§ **Exercise**
Omit the images, then repeat the listing exactly.

§ **Exercise material**
· · · · · · ·

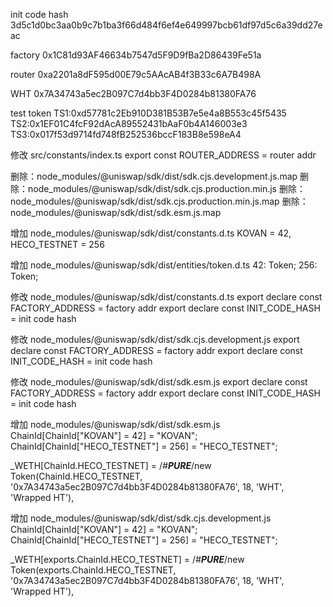 init code hash
3d5c1d0bc3aa0b9c7b1ba3f66d484f6ef4e649997bcb61df97d5c6a39dd27eac

factory
0x1C81d93AF46634b7547d5F9D9fBa2D86439Fe51a

router
0xa2201a8dF595d00E79c5AAcAB4f3B33c6A7B498A

WHT
0x7A34743a5ec2B097C7d4bb3F4D0284b81380FA76

test token
TS1:0xd57781c2Eb910D381B53B7e5e4a8B553c45f5435
TS2:0x1EF01C4fcF92dAcA89552431bAaF0b4A146003e3
TS3:0x017f53d9714fd748fB252536bccF183B8e598eA4


修改
src/constants/index.ts
export const ROUTER_ADDRESS = router addr

删除：node_modules/@uniswap/sdk/dist/sdk.cjs.development.js.map
删除：node_modules/@uniswap/sdk/dist/sdk.cjs.production.min.js
删除：node_modules/@uniswap/sdk/dist/sdk.cjs.production.min.js.map
删除：node_modules/@uniswap/sdk/dist/sdk.esm.js.map

增加
node_modules/@uniswap/sdk/dist/constants.d.ts
KOVAN = 42,
HECO_TESTNET = 256

增加
node_modules/@uniswap/sdk/dist/entities/token.d.ts
42: Token;
256: Token;

修改
node_modules/@uniswap/sdk/dist/constants.d.ts
export declare const FACTORY_ADDRESS = factory addr
export declare const INIT_CODE_HASH = init code hash

修改
node_modules/@uniswap/sdk/dist/sdk.cjs.development.js
export declare const FACTORY_ADDRESS = factory addr
export declare const INIT_CODE_HASH = init code hash

修改
node_modules/@uniswap/sdk/dist/sdk.esm.js
export declare const FACTORY_ADDRESS = factory addr
export declare const INIT_CODE_HASH = init code hash

增加
node_modules/@uniswap/sdk/dist/sdk.esm.js
ChainId[ChainId["KOVAN"] = 42] = "KOVAN";
ChainId[ChainId["HECO_TESTNET"] = 256] = "HECO_TESTNET";

_WETH[ChainId.HECO_TESTNET] = /*#__PURE__*/new Token(ChainId.HECO_TESTNET, '0x7A34743a5ec2B097C7d4bb3F4D0284b81380FA76', 18, 'WHT', 'Wrapped HT'),

增加
node_modules/@uniswap/sdk/dist/sdk.cjs.development.js
ChainId[ChainId["KOVAN"] = 42] = "KOVAN";
ChainId[ChainId["HECO_TESTNET"] = 256] = "HECO_TESTNET";

_WETH[exports.ChainId.HECO_TESTNET] = /*#__PURE__*/new Token(exports.ChainId.HECO_TESTNET, '0x7A34743a5ec2B097C7d4bb3F4D0284b81380FA76', 18, 'WHT', 'Wrapped HT'),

· · · · · · ·

§ **Result**
 init code hash
3d5c1d0bc3aa0b9c7b1ba3f66d484f6ef4e649997bcb61df97d5c6a39dd27eac

factory
0x1C81d93AF46634b7547d5F9D9fBa2D86439Fe51a

router
0xa2201a8dF595d00E79c5AAcAB4f3B33c6A7B498A

WHT
0x7A34743a5ec2B097C7d4bb3F4D0284b81380FA76

test token
TS1:0xd57781c2Eb910D381B53B7e5e4a8B553c45f5435
TS2:0x1EF01C4fcF92dAcA89552431bAaF0b4A146003e3
TS3:0x017f53d9714fd748fB252536bccF183B8e598eA4


修改
src/constants/index.ts
export const ROUTER_ADDRESS = router addr

删除：node_modules/@uniswap/sdk/dist/sdk.cjs.development.js.map
删除：node_modules/@uniswap/sdk/dist/sdk.cjs.production.min.js
删除：node_modules/@uniswap/sdk/dist/sdk.cjs.production.min.js.map
删除：node_modules/@uniswap/sdk/dist/sdk.esm.js.map

增加
node_modules/@uniswap/sdk/dist/constants.d.ts
KOVAN = 42,
HECO_TESTNET = 256

增加
node_modules/@uniswap/sdk/dist/entities/token.d.ts
42: Token;
256: Token;

修改
node_modules/@uniswap/sdk/dist/constants.d.ts
export declare const FACTORY_ADDRESS = factory addr
export declare const INIT_CODE_HASH = init code hash

修改
node_modules/@uniswap/sdk/dist/sdk.cjs.development.js
export declare const FACTORY_ADDRESS = factory addr
export declare const INIT_CODE_HASH = init code hash

修改
node_modules/@uniswap/sdk/dist/sdk.esm.js
export declare const FACTORY_ADDRESS = factory addr
export declare const INIT_CODE_HASH = init code hash

增加
node_modules/@uniswap/sdk/dist/sdk.esm.js
ChainId[ChainId["KOVAN"] = 42] = "KOVAN";
ChainId[ChainId["HECO_TESTNET"] = 256] = "HECO_TESTNET";

_WETH[ChainId.HECO_TESTNET] = /*#__PURE__*/new Token(ChainId.HECO_TESTNET, '0x7A34743a5ec2B097C7d4bb3F4D0284b81380FA76', 18, 'WHT', 'Wrapped HT'),

增加
node_modules/@uniswap/sdk/dist/sdk.cjs.development.js
ChainId[ChainId["KOVAN"] = 42] = "KOVAN";
ChainId[ChainId["HECO_TESTNET"] = 256] = "HECO_TESTNET";

_WETH[exports.ChainId.HECO_TESTNET] = /*#__PURE__*/new Token(exports.ChainId.HECO_TESTNET, '0x7A34743a5ec2B097C7d4bb3F4D0284b81380FA76', 18, 'WHT', 'Wrapped HT'),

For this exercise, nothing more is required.